Here's some interesting posts by Chris, made today over at Ma'at:
Re: A Review of Tony Baker's 2004 Paper
Posted by: chard (IP Logged)
Date: January 30, 2007 08:07AM


During the last decade there have been some discoveries that might highlight Australian and/or African influence in paleo S. America. Walter Neves (physical anthropologist) in SA has been at the forefront of these discussions.


[www.google.com]

Re: A Review of Tony Baker's 2004 Paper
Posted by: chard (IP Logged)
Date: January 30, 2007 08:47AM


Hi. First of all I am no cheerleader of South America First. The idea here, is, forget about Mongoloids up and around the north Pacific crescent, and rather straight to SA from Australia, possibly from Africa before that, possibly hugging the ice mass of Antartica. This has been brewing for the last decade.
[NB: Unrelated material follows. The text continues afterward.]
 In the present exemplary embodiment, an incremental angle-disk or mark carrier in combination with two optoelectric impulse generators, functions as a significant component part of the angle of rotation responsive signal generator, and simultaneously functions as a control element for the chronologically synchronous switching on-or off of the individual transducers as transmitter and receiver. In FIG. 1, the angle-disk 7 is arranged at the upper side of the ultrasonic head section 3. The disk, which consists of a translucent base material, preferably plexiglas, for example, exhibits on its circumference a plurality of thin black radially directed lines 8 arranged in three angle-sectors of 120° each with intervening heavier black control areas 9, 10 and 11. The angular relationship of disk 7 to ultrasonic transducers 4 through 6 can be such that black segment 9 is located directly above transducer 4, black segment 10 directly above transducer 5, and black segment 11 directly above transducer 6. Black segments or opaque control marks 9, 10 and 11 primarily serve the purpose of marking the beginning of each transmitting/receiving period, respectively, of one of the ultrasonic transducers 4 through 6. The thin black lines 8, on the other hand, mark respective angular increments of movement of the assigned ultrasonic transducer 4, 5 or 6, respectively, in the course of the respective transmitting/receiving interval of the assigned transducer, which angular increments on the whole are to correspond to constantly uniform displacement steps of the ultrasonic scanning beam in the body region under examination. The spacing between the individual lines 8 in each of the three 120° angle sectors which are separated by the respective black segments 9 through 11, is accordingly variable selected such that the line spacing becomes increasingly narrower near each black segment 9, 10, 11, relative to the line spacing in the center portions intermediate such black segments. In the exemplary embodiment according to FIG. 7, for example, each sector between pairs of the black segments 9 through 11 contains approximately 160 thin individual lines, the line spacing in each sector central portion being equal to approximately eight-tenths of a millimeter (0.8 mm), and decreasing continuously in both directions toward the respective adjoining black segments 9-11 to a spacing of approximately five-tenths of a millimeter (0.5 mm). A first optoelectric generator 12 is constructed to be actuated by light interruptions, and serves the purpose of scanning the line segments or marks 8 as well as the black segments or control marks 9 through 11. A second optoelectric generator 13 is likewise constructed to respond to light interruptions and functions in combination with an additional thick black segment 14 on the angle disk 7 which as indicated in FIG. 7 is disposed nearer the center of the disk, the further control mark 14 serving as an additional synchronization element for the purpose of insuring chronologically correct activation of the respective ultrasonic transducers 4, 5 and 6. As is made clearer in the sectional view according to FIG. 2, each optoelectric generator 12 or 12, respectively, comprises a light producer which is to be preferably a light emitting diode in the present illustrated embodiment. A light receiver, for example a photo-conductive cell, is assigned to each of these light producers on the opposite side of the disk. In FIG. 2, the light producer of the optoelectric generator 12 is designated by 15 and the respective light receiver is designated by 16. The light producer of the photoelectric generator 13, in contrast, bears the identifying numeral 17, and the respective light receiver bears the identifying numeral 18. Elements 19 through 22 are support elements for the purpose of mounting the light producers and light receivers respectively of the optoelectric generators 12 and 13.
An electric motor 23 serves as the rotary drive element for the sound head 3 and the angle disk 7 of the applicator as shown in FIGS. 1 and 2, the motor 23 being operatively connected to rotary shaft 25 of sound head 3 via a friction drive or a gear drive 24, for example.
I think it was Neves, but it may be someone else (I will try to find it and pass it along) -- that there are assemblages in the south of SA that look a lot like Australian lithics and that cannot be effectively compared to other assemblages down there. I do not know the veracity of this, but the archaeologist making the claims said he saw nothing like these tools until he visited Australia and looked at their paleo collections.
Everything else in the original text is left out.